**HOW TO COMPLETE THIS TASK**
Go through the data below. Pull out every line that has the word "spacetime".

(TASK MATERIAL)

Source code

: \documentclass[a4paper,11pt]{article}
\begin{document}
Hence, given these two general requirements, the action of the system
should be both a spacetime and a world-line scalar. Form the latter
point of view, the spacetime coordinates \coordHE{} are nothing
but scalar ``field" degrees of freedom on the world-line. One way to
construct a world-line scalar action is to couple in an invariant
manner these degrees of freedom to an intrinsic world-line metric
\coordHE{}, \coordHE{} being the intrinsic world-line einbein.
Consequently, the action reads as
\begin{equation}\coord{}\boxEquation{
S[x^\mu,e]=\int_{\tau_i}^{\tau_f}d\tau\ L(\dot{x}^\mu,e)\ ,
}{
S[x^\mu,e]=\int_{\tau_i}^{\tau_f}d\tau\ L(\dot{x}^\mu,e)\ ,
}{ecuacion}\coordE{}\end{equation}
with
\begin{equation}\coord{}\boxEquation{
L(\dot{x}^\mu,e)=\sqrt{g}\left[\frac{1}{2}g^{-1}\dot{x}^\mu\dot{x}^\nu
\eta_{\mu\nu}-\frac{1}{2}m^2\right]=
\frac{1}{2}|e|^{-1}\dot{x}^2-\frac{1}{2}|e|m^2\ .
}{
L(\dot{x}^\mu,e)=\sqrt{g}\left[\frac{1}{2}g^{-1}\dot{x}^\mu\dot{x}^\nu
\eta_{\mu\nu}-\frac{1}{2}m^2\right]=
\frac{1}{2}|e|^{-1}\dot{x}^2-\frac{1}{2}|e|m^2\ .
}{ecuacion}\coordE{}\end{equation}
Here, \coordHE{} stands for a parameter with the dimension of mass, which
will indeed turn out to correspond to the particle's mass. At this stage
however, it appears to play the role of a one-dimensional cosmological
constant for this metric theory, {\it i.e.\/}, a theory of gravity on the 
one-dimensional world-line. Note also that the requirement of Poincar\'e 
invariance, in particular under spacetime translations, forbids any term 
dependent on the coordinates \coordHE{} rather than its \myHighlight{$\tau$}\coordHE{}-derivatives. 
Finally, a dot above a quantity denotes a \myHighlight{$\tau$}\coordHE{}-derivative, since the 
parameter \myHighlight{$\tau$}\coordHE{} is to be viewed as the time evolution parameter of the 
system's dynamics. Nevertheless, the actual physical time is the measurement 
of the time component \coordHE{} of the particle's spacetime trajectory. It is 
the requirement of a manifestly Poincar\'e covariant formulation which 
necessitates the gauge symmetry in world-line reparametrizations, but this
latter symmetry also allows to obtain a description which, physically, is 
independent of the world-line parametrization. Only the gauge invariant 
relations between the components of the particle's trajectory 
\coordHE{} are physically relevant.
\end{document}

(End TASK MATERIAL)

**OUTPUT OF THE EXERCISE**
should be both a spacetime and a world-line scalar. Form the latter
point of view, the spacetime coordinates \coordHE{} are nothing
invariance, in particular under spacetime translations, forbids any term 
of the time component \coordHE{} of the particle's spacetime trajectory. It is 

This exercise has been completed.